** What needs to be done **
Where the line with "- **Data Persistence**: Quotes" appears below, start writing out lines exactly, and finish with the line with "2. View all quote requests", which is included; write out nothing else.

Data extracted from a collection
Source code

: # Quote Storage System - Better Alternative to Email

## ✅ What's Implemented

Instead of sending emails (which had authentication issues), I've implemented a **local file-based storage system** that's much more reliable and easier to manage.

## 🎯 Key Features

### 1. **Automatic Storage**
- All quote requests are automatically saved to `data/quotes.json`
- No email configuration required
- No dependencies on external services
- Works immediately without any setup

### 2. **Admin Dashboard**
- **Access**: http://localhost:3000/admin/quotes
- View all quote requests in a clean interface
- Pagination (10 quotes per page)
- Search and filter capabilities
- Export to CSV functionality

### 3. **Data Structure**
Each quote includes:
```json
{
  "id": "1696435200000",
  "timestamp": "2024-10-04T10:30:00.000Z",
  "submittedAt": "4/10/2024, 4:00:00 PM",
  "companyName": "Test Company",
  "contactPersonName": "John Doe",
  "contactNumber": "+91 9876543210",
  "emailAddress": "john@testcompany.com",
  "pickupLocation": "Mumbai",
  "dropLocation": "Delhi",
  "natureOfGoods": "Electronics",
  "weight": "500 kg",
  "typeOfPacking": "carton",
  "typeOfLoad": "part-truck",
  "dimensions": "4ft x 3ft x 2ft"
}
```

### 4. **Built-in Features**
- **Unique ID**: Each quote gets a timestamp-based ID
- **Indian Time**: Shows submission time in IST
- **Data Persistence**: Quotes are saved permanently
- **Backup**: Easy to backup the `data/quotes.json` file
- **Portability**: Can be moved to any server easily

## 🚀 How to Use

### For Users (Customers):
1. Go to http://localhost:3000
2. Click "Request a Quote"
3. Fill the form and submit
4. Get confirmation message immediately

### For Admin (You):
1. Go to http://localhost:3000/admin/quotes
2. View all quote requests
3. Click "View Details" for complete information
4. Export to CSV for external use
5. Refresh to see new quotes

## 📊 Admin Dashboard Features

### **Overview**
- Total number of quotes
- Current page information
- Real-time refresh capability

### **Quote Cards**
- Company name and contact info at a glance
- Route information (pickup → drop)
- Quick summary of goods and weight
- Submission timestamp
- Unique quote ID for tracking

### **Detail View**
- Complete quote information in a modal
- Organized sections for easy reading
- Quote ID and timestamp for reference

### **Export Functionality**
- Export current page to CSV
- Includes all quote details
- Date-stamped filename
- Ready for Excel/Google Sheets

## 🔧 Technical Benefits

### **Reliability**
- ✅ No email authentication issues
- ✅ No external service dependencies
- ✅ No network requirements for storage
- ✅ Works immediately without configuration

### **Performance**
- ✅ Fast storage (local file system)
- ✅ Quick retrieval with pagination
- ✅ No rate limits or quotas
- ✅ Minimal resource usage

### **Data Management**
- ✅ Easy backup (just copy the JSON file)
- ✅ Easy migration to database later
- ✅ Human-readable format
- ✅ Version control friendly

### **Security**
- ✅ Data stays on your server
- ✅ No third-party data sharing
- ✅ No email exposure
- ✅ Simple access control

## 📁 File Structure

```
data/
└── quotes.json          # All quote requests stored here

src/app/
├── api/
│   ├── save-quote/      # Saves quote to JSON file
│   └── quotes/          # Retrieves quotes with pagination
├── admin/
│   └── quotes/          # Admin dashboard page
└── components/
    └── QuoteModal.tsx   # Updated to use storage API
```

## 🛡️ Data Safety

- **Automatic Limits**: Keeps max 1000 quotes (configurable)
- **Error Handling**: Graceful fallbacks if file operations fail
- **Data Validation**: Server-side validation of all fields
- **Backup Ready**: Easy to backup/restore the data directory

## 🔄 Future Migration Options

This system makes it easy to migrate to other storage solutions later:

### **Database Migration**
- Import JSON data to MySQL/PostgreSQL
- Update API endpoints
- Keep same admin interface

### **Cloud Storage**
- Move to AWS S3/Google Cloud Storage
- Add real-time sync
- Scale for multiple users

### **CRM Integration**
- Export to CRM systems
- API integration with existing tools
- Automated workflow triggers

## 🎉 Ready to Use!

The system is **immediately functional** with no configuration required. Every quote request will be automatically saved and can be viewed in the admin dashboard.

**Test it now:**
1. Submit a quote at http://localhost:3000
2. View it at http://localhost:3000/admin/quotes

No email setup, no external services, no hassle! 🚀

** Exercise solution **
- **Data Persistence**: Quotes are saved permanently
- **Backup**: Easy to backup the `data/quotes.json` file
- **Portability**: Can be moved to any server easily

## 🚀 How to Use

### For Users (Customers):
1. Go to http://localhost:3000
2. Click "Request a Quote"
3. Fill the form and submit
4. Get confirmation message immediately

### For Admin (You):
1. Go to http://localhost:3000/admin/quotes
2. View all quote requests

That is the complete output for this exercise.